* Action item *
Lines from the line with "your response structure." to the line with "#### **내친구서울 홈페이지**" in the entries below, and only those, must be output exactly, with both ends included.

BEGIN Given information

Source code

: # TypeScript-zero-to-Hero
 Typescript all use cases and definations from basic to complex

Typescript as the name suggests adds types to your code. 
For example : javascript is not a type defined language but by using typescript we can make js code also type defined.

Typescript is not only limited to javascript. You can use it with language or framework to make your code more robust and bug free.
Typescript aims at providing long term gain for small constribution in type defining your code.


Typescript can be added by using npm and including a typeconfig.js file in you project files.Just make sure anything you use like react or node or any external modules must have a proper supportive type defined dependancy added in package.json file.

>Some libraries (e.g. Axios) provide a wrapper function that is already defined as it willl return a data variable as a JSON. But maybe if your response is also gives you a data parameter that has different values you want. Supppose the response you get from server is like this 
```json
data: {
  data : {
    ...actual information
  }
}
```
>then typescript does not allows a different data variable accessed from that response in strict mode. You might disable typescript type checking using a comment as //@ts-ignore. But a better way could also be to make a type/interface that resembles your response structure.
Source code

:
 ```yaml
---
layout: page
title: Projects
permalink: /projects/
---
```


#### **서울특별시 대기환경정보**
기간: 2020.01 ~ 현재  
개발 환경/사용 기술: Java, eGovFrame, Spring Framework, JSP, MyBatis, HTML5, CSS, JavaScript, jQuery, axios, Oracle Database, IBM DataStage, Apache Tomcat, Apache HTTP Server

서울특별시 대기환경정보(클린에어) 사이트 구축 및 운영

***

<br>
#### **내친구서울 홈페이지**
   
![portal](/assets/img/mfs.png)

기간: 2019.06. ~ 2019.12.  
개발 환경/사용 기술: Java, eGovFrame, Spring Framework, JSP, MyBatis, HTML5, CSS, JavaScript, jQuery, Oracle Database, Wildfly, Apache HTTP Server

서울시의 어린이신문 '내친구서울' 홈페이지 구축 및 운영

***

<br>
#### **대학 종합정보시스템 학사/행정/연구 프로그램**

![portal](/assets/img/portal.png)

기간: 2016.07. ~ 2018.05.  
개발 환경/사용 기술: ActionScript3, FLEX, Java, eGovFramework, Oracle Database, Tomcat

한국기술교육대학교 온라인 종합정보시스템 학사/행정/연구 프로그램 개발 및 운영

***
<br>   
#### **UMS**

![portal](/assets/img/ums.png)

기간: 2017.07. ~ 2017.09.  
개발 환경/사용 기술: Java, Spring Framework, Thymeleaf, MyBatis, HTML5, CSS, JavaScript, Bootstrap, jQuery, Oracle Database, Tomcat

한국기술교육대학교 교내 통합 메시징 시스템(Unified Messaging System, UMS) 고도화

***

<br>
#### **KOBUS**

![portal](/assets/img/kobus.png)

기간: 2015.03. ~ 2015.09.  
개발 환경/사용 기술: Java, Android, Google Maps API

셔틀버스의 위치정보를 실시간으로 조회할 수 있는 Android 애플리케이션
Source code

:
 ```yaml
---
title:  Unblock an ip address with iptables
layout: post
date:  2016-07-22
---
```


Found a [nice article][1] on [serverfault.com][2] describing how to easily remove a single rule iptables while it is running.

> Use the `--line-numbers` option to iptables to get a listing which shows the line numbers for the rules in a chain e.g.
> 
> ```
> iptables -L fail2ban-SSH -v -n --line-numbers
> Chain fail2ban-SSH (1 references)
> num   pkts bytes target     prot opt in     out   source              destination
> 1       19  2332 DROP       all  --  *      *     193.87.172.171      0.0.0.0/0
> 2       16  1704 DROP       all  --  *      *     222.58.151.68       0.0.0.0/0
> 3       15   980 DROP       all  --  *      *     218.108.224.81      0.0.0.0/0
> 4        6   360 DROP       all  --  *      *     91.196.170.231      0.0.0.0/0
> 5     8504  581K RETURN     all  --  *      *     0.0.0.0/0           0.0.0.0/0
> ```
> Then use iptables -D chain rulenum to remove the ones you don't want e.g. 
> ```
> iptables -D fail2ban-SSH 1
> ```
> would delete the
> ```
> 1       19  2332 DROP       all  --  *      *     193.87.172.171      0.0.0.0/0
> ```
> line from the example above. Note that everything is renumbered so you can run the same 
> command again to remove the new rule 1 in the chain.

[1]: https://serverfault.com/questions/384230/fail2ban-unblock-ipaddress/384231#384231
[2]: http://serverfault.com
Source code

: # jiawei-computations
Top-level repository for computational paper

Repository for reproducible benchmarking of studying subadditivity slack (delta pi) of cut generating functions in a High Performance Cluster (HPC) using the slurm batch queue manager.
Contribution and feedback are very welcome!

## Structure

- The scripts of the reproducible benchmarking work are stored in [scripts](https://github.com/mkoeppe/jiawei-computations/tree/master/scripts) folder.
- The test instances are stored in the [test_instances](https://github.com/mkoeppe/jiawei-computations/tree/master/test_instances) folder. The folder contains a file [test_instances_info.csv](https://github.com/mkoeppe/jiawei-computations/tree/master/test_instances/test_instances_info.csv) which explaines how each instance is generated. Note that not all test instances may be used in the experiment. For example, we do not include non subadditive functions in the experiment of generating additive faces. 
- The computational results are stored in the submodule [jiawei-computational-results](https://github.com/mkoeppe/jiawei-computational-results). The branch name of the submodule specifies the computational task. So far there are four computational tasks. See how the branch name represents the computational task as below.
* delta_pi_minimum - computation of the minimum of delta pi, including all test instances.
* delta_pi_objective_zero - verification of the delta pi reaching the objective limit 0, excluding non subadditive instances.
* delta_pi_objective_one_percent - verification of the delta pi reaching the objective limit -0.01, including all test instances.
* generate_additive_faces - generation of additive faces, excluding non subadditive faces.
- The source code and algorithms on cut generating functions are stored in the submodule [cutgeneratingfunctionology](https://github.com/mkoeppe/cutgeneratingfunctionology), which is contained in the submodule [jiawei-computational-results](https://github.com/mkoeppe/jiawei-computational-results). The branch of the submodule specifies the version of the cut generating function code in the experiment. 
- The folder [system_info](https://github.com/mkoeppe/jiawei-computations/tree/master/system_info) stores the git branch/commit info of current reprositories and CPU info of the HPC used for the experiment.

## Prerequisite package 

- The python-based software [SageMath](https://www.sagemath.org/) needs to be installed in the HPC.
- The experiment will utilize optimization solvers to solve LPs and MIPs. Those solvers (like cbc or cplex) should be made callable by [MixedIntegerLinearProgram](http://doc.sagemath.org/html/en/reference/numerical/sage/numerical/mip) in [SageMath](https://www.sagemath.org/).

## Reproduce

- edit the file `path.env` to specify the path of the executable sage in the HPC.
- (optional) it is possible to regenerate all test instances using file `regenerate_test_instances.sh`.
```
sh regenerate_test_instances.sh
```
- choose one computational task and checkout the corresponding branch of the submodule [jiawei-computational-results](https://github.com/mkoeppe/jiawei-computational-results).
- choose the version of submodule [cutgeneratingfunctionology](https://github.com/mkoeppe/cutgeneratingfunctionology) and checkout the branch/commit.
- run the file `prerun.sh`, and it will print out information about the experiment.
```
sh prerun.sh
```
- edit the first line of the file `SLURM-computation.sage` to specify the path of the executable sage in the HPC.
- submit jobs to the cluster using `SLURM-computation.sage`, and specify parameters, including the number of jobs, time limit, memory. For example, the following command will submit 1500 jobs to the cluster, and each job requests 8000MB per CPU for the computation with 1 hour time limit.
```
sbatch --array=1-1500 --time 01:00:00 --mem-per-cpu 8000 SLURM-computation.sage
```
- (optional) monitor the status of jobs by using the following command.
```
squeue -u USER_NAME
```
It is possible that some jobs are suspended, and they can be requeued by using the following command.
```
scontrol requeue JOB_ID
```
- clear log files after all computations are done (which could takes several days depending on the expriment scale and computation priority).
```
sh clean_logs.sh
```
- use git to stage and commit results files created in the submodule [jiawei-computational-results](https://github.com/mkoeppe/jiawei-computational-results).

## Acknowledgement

END Given information

* Exercise result *
>then typescript does not allows a different data variable accessed from that response in strict mode. You might disable typescript type checking using a comment as //@ts-ignore. But a better way could also be to make a type/interface that resembles your response structure.
Source code

:
 ```yaml
---
layout: page
title: Projects
permalink: /projects/
---
```


#### **서울특별시 대기환경정보**
기간: 2020.01 ~ 현재  
개발 환경/사용 기술: Java, eGovFrame, Spring Framework, JSP, MyBatis, HTML5, CSS, JavaScript, jQuery, axios, Oracle Database, IBM DataStage, Apache Tomcat, Apache HTTP Server

서울특별시 대기환경정보(클린에어) 사이트 구축 및 운영

***

<br>
#### **내친구서울 홈페이지**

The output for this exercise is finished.